# Apprentice 1st yr benefits?



## brian john (Mar 11, 2007)

JohnBerg1422 said:


> Hey guys,
> So I'm brand new, next to no experience in the field and my first day is this Monday. I'm from local 241, and feel absolutely blessed to have landed this job, and know that I'm willing to do what ever it takes to do very well. I do have a question about the healthcare, which is do we get our health insurance on our first day or is it 3 months In or something?


Our local 3 months


----------



## HARRY304E (Sep 15, 2010)

JohnBerg1422 said:


> Hey guys,
> So I'm brand new, next to no experience in the field and my first day is this Monday. I'm from local 241, and feel absolutely blessed to have landed this job, and know that I'm willing to do what ever it takes to do very well. I do have a question about the healthcare, which is do we get our health insurance on our first day or is it 3 months In or something?


That is something your local should tell you, my guess is yes on the first day.

Congratulations on the new gig,show up early and leave late, and never miss a day , work hard , listen and learn everything you can, never allow yourself to be seen standing still there is always something to be done.

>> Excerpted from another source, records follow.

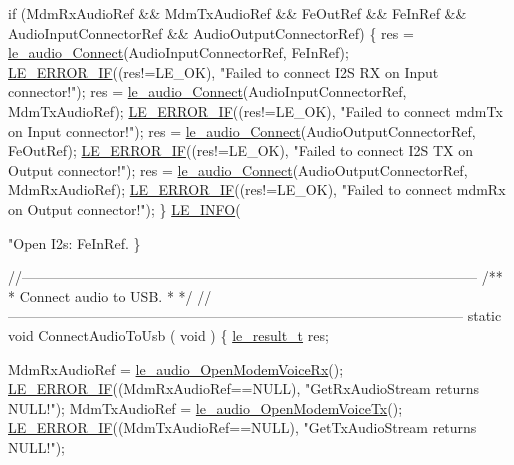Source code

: \begin{DoxyCodeInclude}
{{{{{{{{{{    \textcolor{keywordflow}{if} (MdmRxAudioRef && MdmTxAudioRef && FeOutRef && FeInRef &&
        AudioInputConnectorRef && AudioOutputConnectorRef)
    \{
        res = \hyperlink{le__audio__interface_8h_a338df65b2fb1ae0140d86880adbcf0de}{le\_audio\_Connect}(AudioInputConnectorRef, FeInRef);
        \hyperlink{le__log_8h_aceaf11a11691d6c676e36dd317b38dbd}{LE\_ERROR\_IF}((res!=LE\_OK), \textcolor{stringliteral}{"Failed to connect I2S RX on Input connector!"});
        res = \hyperlink{le__audio__interface_8h_a338df65b2fb1ae0140d86880adbcf0de}{le\_audio\_Connect}(AudioInputConnectorRef, MdmTxAudioRef);
        \hyperlink{le__log_8h_aceaf11a11691d6c676e36dd317b38dbd}{LE\_ERROR\_IF}((res!=LE\_OK), \textcolor{stringliteral}{"Failed to connect mdmTx on Input connector!"});
        res = \hyperlink{le__audio__interface_8h_a338df65b2fb1ae0140d86880adbcf0de}{le\_audio\_Connect}(AudioOutputConnectorRef, FeOutRef);
        \hyperlink{le__log_8h_aceaf11a11691d6c676e36dd317b38dbd}{LE\_ERROR\_IF}((res!=LE\_OK), \textcolor{stringliteral}{"Failed to connect I2S TX on Output connector!"});
        res = \hyperlink{le__audio__interface_8h_a338df65b2fb1ae0140d86880adbcf0de}{le\_audio\_Connect}(AudioOutputConnectorRef, MdmRxAudioRef);
        \hyperlink{le__log_8h_aceaf11a11691d6c676e36dd317b38dbd}{LE\_ERROR\_IF}((res!=LE\_OK), \textcolor{stringliteral}{"Failed to connect mdmRx on Output connector!"});
    \}
    \hyperlink{le__log_8h_a23e6d206faa64f612045d688cdde5808}{LE\_INFO}(\textcolor{stringliteral}{"Open I2s: FeInRef.%
\}

\textcolor{comment}{//--------------------------------------------------------------------------------------------------}\textcolor{comment}{}
\textcolor{comment}{/**}
\textcolor{comment}{ * Connect audio to USB.}
\textcolor{comment}{ *}
\textcolor{comment}{ */}
\textcolor{comment}{//--------------------------------------------------------------------------------------------------}
\textcolor{keyword}{static} \textcolor{keywordtype}{void} ConnectAudioToUsb
(
    \textcolor{keywordtype}{void}
)
\{
    \hyperlink{le__basics_8h_a1cca095ed6ebab24b57a636382a6c86c}{le\_result\_t} res;

    MdmRxAudioRef = \hyperlink{le__audio__interface_8h_ae3ed568ba4d2763ea77e17e77b20ff02}{le\_audio\_OpenModemVoiceRx}();
    \hyperlink{le__log_8h_aceaf11a11691d6c676e36dd317b38dbd}{LE\_ERROR\_IF}((MdmRxAudioRef==NULL), \textcolor{stringliteral}{"GetRxAudioStream returns NULL!"});
    MdmTxAudioRef = \hyperlink{le__audio__interface_8h_ad745f008bb04873c817da7af3daf783d}{le\_audio\_OpenModemVoiceTx}();
    \hyperlink{le__log_8h_aceaf11a11691d6c676e36dd317b38dbd}{LE\_ERROR\_IF}((MdmTxAudioRef==NULL), \textcolor{stringliteral}{"GetTxAudioStream returns NULL!"});

}}}}}}}}}}}
\end{DoxyCodeInclude}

Welcome to the Forum....:thumbup:


----------



## brian john (Mar 11, 2007)

HARRY304E said:


> That is something your local should tell you, my *guess is yes on the first day*.
> 
> Congratulations on the new gig,show up early and leave late, and never miss a day , work hard , listen and learn everything you can, never allow yourself to be seen standing still there is always something to be done.
> 
> Welcome to the Forum....:thumbup:


I doubt it


----------



## rewire (Jul 2, 2013)

you will have to get enough hours to pay your first months premium then your insurance kicks in most likely it will be three months. Your first month you earn your premium an it gets reported in your second month then by the third month you are covered.


----------



## JohnBerg1422 (Jul 19, 2013)

HARRY304E said:


> That is something your local should tell you, my guess is yes on the first day.
> 
> Congratulations on the new gig,show up early and leave late, and never miss a day , work hard , listen and learn everything you can, never allow yourself to be seen standing still there is always something to be done.
> 
> Welcome to the Forum....:thumbup:


Thanks man, I'm definitely very grateful to have landed this. And I've a great work ethic so 15-20 mins early is a gimme, working hard makes ya look good and the day go by quicker, and I've next to no experience so I can't afford to not pay attention as much as i possibly can. Thank you for the warm welcome!


----------



## JohnBerg1422 (Jul 19, 2013)

Ok so bout 3 months? Was hoping right Way bc I do this counseling thing once a week that will cost a fortune w.o health insurance. But I'm sure I can figure somthing out. Thx guys


----------



## 99cents (Aug 20, 2012)

HARRY304E said:


> That is something your local should tell you, my guess is yes on the first day.
> 
> Congratulations on the new gig,show up early and leave late, and never miss a day , work hard , listen and learn everything you can, *never allow yourself to be seen standing still* there is always something to be done.
> 
> Welcome to the Forum....:thumbup:


Not so. I would prefer to work with a guy, new or experienced, who thinks before he acts. Just because a guy isn't moving doesn't mean he's not working. If you're telling a new guy to be never standing still, he is an accident waiting to happen.


----------



## HARRY304E (Sep 15, 2010)

99cents said:


> Not so. I would prefer to work with a guy, new or experienced, who thinks before he acts. Just because a guy isn't moving doesn't mean he's not working. If you're telling a new guy to be never standing still, he is an accident waiting to happen.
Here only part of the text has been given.